──────── Exercise data
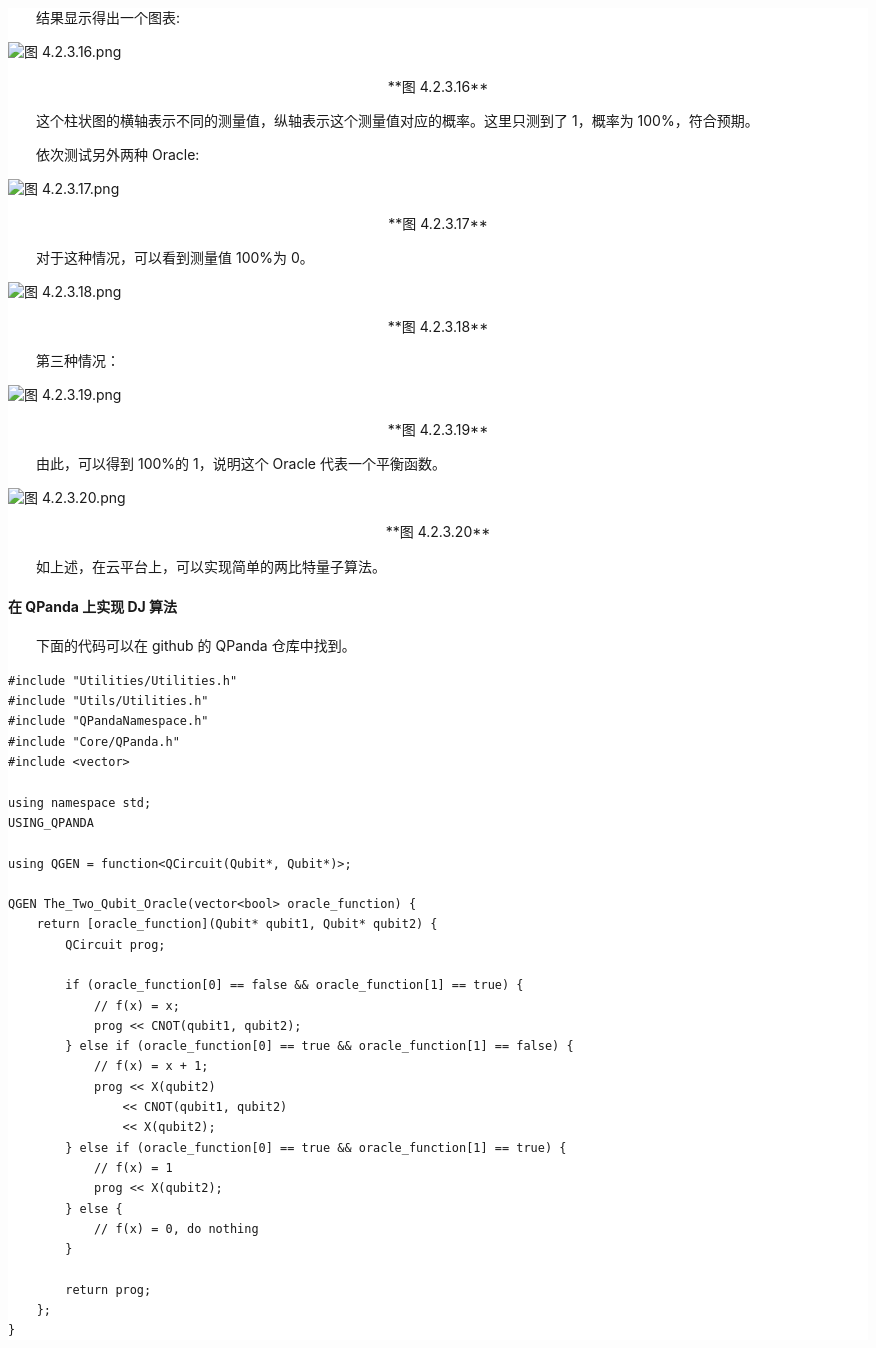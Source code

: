 &emsp;&emsp;结果显示得出一个图表:

![图 4.2.3.16.png](/images/图%204.2.3.16.png)
<div align=center>**图 4.2.3.16**</div>

&emsp;&emsp;这个柱状图的横轴表示不同的测量值，纵轴表示这个测量值对应的概率。这里只测到了 1，概率为 100%，符合预期。

&emsp;&emsp;依次测试另外两种 Oracle:

![图 4.2.3.17.png](/images/图%204.2.3.17.png)
<div align=center>**图 4.2.3.17**</div>

&emsp;&emsp;对于这种情况，可以看到测量值 100%为 0。

![图 4.2.3.18.png](/images/图%204.2.3.18.png)
<div align=center>**图 4.2.3.18**</div>

&emsp;&emsp;第三种情况：

![图 4.2.3.19.png](/images/图%204.2.3.19.png)
<div align=center>**图 4.2.3.19**</div>

&emsp;&emsp;由此，可以得到 100%的 1，说明这个 Oracle 代表一个平衡函数。

![图 4.2.3.20.png](/images/图%204.2.3.20.png)
<div align=center>**图 4.2.3.20**</div>

&emsp;&emsp;如上述，在云平台上，可以实现简单的两比特量子算法。

#### 在 QPanda 上实现 DJ 算法

&emsp;&emsp;下面的代码可以在 github 的 QPanda 仓库中找到。

```
#include "Utilities/Utilities.h"
#include "Utils/Utilities.h"
#include "QPandaNamespace.h"
#include "Core/QPanda.h"
#include <vector>

using namespace std;
USING_QPANDA

using QGEN = function<QCircuit(Qubit*, Qubit*)>;

QGEN The_Two_Qubit_Oracle(vector<bool> oracle_function) {
    return [oracle_function](Qubit* qubit1, Qubit* qubit2) {
        QCircuit prog;

        if (oracle_function[0] == false && oracle_function[1] == true) {
            // f(x) = x;
            prog << CNOT(qubit1, qubit2);
        } else if (oracle_function[0] == true && oracle_function[1] == false) {
            // f(x) = x + 1;
            prog << X(qubit2)
                << CNOT(qubit1, qubit2)
                << X(qubit2);
        } else if (oracle_function[0] == true && oracle_function[1] == true) {
            // f(x) = 1
            prog << X(qubit2);
        } else {
            // f(x) = 0, do nothing
        }

        return prog;
    };
}
```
────────────────
Assignment.
What you output should match the records line for line, minus the pictures.

Answer for this exercise.
Source code

: &emsp;&emsp;结果显示得出一个图表:

![图 4.2.3.16.png](/images/图%204.2.3.16.png)
<div align=center>**图 4.2.3.16**</div>

&emsp;&emsp;这个柱状图的横轴表示不同的测量值，纵轴表示这个测量值对应的概率。这里只测到了 1，概率为 100%，符合预期。

&emsp;&emsp;依次测试另外两种 Oracle:

![图 4.2.3.17.png](/images/图%204.2.3.17.png)
<div align=center>**图 4.2.3.17**</div>

&emsp;&emsp;对于这种情况，可以看到测量值 100%为 0。

![图 4.2.3.18.png](/images/图%204.2.3.18.png)
<div align=center>**图 4.2.3.18**</div>

&emsp;&emsp;第三种情况：

![图 4.2.3.19.png](/images/图%204.2.3.19.png)
<div align=center>**图 4.2.3.19**</div>

&emsp;&emsp;由此，可以得到 100%的 1，说明这个 Oracle 代表一个平衡函数。

![图 4.2.3.20.png](/images/图%204.2.3.20.png)
<div align=center>**图 4.2.3.20**</div>

&emsp;&emsp;如上述，在云平台上，可以实现简单的两比特量子算法。

#### 在 QPanda 上实现 DJ 算法

&emsp;&emsp;下面的代码可以在 github 的 QPanda 仓库中找到。

```
#include "Utilities/Utilities.h"
#include "Utils/Utilities.h"
#include "QPandaNamespace.h"
#include "Core/QPanda.h"
#include <vector>

using namespace std;
USING_QPANDA

using QGEN = function<QCircuit(Qubit*, Qubit*)>;

QGEN The_Two_Qubit_Oracle(vector<bool> oracle_function) {
    return [oracle_function](Qubit* qubit1, Qubit* qubit2) {
        QCircuit prog;

        if (oracle_function[0] == false && oracle_function[1] == true) {
            // f(x) = x;
            prog << CNOT(qubit1, qubit2);
        } else if (oracle_function[0] == true && oracle_function[1] == false) {
            // f(x) = x + 1;
            prog << X(qubit2)
                << CNOT(qubit1, qubit2)
                << X(qubit2);
        } else if (oracle_function[0] == true && oracle_function[1] == true) {
            // f(x) = 1
            prog << X(qubit2);
        } else {
            // f(x) = 0, do nothing
        }

        return prog;
    };
}
```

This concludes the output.